Jean (8:24pm): What did Bryson do?

 

Jeremy (8:25pm): what didnt he do? 

Jeremy (8:25pm): ill tell you after practice tomorrow 

Jeremy (8:25pm): typing it makes me too angry

Jeremy (8:25pm): im glad u ate, i know its been hard



There’s a pang in his chest. Jeremy has been so kind, always has, and he’s trying to help without having to take this to the coaches but every time Jeremy thinks Jean is making progress, Jean’s relationship with food is further decaying. Maybe he’s taking advantage of Jeremy’s empathy. 

 

Kevin would never have hesitated to drag Jean to the master for this. If it could affect his playing, Kevin wouldn’t risk letting such dangerous behaviours fester. 

 

But Jeremy is kind, he is warm, and he knows that forcing Jean to confront this problem would only make it worse. But taking it slow isn’t helping either. 

 

With a sigh Jean types out a tentative response. 

 

Jean (8:27pm): I need the energy

 

Jeremy (8:27pm): you do :) 

Jeremy (8:27pm): feel better?

 

Mostly Jean just feels hot all over, sweat prickling and clinging to his skin.

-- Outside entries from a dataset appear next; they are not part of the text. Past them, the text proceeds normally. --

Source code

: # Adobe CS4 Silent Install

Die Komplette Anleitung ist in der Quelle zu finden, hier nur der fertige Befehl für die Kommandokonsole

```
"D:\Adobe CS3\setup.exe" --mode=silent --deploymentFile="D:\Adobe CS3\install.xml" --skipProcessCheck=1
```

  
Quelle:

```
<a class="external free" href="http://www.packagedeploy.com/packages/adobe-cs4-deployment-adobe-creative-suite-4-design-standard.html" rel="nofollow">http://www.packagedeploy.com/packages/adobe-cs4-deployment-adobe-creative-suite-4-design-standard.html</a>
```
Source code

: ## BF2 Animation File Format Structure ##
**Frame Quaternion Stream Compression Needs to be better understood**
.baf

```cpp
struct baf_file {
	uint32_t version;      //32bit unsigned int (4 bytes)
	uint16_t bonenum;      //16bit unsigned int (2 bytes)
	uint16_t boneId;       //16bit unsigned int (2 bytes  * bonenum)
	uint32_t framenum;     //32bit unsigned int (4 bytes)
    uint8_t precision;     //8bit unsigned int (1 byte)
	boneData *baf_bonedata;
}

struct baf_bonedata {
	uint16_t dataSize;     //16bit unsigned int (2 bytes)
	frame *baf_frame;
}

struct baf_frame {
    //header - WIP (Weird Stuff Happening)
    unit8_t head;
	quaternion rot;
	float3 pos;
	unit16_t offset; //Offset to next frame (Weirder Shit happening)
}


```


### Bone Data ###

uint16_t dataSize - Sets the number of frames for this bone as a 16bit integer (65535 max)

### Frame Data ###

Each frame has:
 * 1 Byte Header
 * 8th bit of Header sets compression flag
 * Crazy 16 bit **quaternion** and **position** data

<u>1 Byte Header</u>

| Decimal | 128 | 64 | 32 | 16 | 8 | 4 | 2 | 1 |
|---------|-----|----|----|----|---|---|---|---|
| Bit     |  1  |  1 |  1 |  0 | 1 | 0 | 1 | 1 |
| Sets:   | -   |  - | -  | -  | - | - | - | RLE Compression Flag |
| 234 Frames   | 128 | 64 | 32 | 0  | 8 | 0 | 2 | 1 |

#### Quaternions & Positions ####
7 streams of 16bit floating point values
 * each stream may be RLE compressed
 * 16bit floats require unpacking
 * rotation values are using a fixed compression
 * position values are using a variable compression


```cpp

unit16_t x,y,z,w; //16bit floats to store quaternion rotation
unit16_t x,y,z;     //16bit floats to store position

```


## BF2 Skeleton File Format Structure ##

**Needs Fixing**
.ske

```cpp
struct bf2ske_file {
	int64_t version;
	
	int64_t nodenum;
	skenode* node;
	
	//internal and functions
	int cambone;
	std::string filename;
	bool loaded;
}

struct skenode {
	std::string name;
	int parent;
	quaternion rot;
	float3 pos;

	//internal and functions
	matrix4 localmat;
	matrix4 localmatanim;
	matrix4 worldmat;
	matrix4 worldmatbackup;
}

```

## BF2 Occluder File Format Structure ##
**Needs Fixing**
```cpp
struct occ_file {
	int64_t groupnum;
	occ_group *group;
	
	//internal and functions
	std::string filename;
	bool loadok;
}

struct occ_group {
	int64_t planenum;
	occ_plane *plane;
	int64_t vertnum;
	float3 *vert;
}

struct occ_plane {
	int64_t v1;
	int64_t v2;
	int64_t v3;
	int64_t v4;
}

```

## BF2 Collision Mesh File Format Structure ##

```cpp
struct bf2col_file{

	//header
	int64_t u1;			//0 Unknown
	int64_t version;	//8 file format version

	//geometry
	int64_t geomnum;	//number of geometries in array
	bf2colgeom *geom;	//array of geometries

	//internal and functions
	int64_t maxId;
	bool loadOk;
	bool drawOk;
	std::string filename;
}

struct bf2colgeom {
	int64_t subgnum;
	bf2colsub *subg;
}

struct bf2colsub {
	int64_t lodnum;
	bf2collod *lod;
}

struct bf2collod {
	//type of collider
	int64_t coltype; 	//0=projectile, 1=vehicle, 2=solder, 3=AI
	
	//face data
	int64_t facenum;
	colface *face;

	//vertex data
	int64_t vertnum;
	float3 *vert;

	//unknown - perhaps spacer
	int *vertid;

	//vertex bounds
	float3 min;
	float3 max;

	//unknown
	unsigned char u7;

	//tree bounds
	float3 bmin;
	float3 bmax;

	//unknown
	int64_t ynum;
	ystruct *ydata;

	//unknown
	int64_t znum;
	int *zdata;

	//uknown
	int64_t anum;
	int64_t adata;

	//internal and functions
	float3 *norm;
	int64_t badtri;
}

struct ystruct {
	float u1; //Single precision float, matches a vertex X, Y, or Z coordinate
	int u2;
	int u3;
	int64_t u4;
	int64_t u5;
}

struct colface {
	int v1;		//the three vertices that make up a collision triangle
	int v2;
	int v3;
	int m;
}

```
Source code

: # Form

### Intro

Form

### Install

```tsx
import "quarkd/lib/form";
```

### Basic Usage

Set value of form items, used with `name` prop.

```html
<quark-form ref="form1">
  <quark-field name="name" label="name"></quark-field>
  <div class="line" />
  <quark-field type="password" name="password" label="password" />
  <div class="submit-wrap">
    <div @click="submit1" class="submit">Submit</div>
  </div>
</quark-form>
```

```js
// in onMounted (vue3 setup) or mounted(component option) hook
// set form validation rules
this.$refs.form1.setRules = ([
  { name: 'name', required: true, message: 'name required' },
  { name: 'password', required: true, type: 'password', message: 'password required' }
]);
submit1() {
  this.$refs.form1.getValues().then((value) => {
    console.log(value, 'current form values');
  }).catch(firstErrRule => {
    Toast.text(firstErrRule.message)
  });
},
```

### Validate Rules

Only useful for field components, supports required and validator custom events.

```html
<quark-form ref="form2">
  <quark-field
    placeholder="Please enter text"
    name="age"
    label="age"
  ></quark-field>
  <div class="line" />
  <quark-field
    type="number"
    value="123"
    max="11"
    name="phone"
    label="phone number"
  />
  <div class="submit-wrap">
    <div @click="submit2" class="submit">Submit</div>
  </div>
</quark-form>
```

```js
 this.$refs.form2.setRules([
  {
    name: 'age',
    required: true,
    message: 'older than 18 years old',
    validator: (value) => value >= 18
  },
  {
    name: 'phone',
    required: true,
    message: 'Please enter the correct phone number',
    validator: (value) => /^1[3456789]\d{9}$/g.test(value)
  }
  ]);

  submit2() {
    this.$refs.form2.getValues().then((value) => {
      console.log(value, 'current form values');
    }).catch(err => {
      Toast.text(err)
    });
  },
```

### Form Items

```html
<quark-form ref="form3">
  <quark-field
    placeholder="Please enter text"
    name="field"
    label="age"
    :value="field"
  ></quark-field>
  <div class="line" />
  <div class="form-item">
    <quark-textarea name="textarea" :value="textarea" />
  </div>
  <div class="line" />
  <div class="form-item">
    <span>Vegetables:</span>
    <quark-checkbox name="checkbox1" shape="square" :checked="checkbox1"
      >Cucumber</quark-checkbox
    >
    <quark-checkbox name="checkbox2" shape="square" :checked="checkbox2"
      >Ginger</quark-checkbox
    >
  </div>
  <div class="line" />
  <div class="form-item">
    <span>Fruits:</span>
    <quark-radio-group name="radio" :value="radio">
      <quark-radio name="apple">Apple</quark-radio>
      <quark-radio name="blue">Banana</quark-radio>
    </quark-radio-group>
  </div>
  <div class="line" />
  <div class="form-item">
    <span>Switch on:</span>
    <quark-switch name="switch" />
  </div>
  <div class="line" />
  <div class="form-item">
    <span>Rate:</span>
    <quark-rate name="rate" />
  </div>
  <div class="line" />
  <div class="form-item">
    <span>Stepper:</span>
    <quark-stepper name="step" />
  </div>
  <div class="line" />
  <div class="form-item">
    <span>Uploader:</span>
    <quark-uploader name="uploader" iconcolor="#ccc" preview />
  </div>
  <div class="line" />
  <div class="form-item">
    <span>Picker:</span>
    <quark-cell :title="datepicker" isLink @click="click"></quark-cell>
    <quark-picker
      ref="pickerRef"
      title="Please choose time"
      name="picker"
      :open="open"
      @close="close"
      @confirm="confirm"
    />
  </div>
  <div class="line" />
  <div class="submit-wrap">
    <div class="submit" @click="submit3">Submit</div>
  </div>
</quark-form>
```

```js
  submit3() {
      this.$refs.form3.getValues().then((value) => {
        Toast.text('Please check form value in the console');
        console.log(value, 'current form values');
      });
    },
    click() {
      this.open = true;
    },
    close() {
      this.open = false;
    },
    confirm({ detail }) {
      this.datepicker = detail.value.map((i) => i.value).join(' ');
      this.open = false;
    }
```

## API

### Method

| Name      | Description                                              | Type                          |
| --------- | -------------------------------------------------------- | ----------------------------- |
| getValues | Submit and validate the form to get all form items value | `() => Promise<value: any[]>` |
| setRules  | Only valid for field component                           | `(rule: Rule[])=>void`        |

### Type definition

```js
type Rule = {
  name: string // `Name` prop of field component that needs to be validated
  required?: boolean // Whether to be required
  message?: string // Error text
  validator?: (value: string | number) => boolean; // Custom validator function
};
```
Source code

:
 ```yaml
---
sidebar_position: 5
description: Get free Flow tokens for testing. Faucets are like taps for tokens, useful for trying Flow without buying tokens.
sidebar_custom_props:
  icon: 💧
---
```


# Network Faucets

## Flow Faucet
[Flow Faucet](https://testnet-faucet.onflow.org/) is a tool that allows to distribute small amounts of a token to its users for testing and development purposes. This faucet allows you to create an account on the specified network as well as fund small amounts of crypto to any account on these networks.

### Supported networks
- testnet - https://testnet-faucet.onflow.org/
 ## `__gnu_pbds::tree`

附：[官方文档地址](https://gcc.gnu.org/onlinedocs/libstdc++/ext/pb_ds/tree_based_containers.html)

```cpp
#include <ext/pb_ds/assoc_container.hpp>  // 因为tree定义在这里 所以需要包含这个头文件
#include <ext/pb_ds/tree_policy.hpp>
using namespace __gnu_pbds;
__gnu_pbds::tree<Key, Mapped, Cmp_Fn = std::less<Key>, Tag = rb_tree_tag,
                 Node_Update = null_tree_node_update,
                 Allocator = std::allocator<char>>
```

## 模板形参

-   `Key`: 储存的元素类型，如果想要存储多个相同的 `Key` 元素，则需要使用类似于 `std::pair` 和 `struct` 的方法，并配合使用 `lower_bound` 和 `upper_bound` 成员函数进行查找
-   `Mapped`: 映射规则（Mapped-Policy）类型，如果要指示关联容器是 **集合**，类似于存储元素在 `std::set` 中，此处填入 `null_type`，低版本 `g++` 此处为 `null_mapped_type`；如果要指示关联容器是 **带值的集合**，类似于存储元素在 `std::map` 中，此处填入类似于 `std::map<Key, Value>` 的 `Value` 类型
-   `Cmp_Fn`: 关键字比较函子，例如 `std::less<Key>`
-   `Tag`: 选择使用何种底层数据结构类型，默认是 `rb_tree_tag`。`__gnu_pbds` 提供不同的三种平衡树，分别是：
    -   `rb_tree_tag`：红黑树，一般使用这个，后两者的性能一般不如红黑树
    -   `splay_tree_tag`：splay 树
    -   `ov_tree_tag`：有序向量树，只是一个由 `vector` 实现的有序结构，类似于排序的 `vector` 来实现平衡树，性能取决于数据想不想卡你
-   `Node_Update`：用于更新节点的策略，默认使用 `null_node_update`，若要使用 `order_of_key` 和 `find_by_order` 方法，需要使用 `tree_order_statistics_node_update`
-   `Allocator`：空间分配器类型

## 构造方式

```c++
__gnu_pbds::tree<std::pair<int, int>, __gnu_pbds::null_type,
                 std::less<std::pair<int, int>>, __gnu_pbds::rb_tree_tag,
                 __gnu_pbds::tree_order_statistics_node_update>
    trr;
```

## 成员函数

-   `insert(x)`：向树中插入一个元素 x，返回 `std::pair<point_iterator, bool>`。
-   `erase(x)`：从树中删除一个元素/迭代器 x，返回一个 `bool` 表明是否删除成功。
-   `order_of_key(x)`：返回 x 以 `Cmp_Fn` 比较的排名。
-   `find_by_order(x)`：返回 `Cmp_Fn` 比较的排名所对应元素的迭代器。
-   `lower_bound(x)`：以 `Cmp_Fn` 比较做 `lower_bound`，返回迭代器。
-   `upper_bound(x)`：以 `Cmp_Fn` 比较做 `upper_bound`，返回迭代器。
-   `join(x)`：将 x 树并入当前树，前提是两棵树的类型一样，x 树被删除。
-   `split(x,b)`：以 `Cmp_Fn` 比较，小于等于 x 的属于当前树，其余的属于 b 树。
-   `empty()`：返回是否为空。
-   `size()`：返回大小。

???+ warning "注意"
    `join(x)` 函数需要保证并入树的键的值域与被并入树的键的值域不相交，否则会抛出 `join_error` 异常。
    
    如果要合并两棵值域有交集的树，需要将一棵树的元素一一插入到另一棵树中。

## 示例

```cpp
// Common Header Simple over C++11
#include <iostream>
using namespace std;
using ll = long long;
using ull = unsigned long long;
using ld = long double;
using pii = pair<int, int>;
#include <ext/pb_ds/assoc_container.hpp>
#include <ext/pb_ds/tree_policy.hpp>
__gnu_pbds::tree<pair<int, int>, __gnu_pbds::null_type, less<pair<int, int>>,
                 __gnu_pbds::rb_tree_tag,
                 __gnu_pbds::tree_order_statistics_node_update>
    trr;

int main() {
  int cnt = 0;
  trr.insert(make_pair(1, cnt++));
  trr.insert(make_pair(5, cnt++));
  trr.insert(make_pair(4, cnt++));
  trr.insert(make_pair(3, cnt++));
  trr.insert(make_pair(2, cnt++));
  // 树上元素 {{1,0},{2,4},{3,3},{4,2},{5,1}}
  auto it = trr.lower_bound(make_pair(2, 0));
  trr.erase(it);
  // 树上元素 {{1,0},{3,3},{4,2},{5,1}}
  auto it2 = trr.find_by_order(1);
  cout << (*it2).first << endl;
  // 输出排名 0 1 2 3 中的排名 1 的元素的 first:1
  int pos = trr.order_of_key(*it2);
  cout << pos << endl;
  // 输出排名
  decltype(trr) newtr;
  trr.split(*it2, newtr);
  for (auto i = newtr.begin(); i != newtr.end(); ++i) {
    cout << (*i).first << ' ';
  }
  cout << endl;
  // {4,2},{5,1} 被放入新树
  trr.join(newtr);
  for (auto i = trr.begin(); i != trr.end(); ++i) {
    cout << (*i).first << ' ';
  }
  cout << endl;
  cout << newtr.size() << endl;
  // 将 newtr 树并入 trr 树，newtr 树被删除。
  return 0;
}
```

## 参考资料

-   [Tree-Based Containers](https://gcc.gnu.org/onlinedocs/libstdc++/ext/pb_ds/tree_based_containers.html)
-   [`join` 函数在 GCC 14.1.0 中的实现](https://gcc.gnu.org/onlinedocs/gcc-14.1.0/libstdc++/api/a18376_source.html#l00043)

His stomach twists in protest to its emptiness. 

 

Jean (8:27pm): Yes

 

Jeremy (8:27pm): thats good

 

Jean (8:28pm): I have to get back to my report. Goodnight Jeremy

 

Jeremy (8:28pm): oh okay goodnight jean

 

Trying to ignore the burn inside of him, Jean puts his phone away and pretends to work on his assignment, pulling out his laptop again and opening it, just to watch the mostly blank document fade into a screensaver of rainbow pipes that steadily fill the screen. He doesn’t know how long he sits there watching, but eventually the guilt lessens and his heart loses its sharp edge. 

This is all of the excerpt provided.